2. 対談「子どもの発達障害の支援体制のあり方と問題点」
話し手   :    新井 輝雄 (ハッピーテラス みずほ台教室 事業責任者)
聞き手   :    小宮 光絵 (NPO法人 地域と笑顔の親の会・絆 代表)

・発達障害の要因は遺伝と胎児期や周産期の状態などの環境要因で、複数の要因が複雑に影響し合っている。
・知的障害があれば療育手帳がもらえて特別支援級に通えるが、それより程度の軽いグレーゾーンの子の受け皿がこれまでなかった。
・貧困や育児環境の悪化など社会・心理的要因による「環境型知的障害」が増加している。
・乳幼児健診などで簡単なスクリーニング検査のみで「障がい」と決めつけてしまうケースもある。

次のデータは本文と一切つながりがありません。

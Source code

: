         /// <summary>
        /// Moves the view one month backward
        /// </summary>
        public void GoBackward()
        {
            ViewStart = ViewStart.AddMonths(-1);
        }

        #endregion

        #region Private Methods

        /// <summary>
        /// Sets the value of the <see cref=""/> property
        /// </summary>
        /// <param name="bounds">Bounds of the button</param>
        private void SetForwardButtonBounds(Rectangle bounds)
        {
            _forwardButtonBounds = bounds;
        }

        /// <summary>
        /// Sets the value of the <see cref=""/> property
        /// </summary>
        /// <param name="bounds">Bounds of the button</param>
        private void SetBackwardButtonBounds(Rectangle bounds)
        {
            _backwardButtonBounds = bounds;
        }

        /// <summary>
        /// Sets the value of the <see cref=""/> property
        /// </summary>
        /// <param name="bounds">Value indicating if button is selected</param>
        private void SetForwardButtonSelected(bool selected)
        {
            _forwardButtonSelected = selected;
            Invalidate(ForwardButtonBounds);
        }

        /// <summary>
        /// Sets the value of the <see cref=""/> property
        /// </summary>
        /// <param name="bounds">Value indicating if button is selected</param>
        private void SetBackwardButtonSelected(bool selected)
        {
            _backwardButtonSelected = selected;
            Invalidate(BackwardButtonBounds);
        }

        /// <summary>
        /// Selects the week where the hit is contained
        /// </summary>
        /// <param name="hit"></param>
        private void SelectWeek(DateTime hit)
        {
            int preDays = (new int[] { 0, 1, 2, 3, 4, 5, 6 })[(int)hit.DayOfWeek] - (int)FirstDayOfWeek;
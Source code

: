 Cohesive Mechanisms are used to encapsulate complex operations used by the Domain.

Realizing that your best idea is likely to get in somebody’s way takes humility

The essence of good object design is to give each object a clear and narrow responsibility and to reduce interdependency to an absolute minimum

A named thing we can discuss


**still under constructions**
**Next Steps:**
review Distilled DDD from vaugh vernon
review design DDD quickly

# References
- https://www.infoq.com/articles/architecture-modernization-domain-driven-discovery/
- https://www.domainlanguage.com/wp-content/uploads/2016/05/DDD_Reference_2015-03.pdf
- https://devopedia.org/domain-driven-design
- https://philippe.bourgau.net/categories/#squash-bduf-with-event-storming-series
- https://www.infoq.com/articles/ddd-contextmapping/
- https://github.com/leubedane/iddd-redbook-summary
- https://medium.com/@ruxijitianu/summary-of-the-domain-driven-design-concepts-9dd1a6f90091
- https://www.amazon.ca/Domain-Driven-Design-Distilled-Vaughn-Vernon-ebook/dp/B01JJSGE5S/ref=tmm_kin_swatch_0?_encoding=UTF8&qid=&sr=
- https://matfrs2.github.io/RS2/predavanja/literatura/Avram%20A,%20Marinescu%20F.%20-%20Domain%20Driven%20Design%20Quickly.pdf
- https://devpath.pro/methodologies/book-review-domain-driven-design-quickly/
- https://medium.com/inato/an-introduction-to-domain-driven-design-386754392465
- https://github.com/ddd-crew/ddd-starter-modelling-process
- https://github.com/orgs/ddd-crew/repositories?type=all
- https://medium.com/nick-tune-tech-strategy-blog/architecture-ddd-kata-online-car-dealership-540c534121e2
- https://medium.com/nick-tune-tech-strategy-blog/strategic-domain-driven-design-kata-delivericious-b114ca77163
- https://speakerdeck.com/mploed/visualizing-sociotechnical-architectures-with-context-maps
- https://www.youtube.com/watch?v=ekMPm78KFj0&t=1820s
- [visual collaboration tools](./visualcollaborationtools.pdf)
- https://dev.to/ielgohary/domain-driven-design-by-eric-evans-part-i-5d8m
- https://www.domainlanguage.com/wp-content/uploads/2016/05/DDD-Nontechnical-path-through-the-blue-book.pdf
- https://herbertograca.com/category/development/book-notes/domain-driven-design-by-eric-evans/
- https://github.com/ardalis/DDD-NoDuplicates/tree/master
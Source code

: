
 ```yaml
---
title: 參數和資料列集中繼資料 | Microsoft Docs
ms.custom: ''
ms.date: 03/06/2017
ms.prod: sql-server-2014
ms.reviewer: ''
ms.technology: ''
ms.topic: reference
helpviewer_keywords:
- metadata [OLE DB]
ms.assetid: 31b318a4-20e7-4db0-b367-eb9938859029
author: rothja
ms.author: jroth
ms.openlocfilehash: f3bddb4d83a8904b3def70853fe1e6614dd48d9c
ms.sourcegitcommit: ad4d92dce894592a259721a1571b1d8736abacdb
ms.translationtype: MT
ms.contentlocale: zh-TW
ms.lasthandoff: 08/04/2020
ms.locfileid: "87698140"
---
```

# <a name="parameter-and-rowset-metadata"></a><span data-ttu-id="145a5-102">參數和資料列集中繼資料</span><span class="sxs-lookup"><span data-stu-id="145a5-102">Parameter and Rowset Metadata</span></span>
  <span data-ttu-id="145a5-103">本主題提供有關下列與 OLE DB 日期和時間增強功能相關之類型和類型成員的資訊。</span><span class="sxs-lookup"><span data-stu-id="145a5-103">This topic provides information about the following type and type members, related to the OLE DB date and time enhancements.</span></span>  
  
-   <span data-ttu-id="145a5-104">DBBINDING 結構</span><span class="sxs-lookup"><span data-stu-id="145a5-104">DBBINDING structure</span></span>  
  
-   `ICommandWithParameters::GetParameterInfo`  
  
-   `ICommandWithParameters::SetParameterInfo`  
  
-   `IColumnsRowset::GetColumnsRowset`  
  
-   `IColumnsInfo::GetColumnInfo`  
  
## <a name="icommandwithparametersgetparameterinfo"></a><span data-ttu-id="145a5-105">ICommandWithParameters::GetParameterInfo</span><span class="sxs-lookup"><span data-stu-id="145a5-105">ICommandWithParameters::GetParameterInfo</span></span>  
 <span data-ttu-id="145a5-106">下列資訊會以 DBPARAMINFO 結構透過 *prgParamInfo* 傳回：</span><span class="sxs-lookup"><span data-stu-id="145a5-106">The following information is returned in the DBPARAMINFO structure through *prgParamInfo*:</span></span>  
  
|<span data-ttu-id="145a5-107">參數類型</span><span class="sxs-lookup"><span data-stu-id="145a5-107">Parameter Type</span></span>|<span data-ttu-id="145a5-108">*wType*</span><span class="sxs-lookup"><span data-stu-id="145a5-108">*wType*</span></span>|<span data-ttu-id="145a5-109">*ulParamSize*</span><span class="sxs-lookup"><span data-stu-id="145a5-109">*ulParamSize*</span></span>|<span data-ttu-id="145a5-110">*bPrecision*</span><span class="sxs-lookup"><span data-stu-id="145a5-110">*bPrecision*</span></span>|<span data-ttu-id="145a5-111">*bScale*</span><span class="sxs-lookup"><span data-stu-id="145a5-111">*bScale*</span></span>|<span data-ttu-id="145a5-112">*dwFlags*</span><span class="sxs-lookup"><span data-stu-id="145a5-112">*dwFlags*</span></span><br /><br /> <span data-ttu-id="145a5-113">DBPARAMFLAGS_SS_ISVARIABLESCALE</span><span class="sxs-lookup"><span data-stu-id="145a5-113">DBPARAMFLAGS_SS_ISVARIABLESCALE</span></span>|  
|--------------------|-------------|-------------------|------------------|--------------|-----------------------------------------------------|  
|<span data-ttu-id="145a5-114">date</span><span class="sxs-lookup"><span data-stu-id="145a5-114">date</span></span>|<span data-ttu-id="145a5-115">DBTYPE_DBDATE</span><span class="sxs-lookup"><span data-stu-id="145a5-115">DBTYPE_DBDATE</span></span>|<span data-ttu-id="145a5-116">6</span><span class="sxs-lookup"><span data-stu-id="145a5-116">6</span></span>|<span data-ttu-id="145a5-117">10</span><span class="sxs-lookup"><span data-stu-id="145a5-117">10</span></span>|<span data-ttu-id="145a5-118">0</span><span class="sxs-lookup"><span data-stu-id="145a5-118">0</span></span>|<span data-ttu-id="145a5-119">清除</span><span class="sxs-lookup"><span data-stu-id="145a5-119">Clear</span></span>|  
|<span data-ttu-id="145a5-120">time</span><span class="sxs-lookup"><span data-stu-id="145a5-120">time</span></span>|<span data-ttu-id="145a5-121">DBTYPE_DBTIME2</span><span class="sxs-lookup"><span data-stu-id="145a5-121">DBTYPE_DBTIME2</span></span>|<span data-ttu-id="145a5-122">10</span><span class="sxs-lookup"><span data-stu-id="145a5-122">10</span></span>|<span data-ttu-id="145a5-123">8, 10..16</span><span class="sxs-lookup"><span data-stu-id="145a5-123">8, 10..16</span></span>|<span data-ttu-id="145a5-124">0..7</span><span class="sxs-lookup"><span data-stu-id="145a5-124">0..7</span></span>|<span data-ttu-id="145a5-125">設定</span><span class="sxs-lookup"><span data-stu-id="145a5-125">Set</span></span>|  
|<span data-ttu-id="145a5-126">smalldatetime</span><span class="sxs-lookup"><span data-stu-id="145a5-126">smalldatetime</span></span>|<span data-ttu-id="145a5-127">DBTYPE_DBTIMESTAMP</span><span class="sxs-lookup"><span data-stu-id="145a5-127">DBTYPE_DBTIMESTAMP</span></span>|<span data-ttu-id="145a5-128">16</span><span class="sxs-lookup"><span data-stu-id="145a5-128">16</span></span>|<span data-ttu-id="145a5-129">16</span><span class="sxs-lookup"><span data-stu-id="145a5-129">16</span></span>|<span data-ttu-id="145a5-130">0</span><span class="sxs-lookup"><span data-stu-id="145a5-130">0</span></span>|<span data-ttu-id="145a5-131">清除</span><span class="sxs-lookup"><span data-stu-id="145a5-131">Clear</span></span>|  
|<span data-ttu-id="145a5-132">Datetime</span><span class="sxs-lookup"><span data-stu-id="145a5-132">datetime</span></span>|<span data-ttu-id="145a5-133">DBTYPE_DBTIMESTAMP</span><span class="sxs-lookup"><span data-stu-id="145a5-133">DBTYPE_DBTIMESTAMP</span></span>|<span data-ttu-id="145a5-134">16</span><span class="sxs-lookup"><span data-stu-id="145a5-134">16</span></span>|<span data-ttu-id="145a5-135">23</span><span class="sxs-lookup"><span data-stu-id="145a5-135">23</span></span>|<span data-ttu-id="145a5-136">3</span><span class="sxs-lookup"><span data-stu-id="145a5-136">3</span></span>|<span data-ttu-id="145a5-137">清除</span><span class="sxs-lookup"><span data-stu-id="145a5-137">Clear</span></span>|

・本人だけでなく、親御さんに対する「ペアレント・カウンセリング・トレーニング」が大事
・普通級か支援級か通わせる判断は、子供の将来を見据えて十分に検討して決める必要がある。
・放課後デイサービスの重要な役割として、「放課後の安らぎの場」「安心できる居場所づくり」「自立の促進」がある。
・放課後デイサービスに通えるのは小1~高3まで。
・利用料金は年収890万円以下の家庭なら、1割負担で上限4600円/月で通える。

3. フリートーク(意見交換)
・コミュニケーション能力の育成のために、褒めてあげることが大切。
・子供だけでなく、保護者との対話も積極的にするべき。
・受給者証も安易に取得するとレッテルを貼られてしまう。
・知的障害かどうかグレーゾーンにある子供たちをはっきり色分けすべきか難しい。
・就労支援という意味では障害者手帳を持っていると就職しやすいというのが現実。
・放課後デイは無資格でも働けるが、資格があればポイントが加算される。
・資格よりも職場経験や資質・心構えの方が大事。
・ハッピーテラスのフランチャイズのメリットは、70教室ある高い知名度と事故などの情報を共有できる点。
・放課後デイは学校を使っての周知が難しく、まだ認知度が低い。
・認知度を高めていき、救うべき子どもたちをしっかり支援する体制を作るために、NPOや市民団体と協力体制を築くことが一つの鍵となる。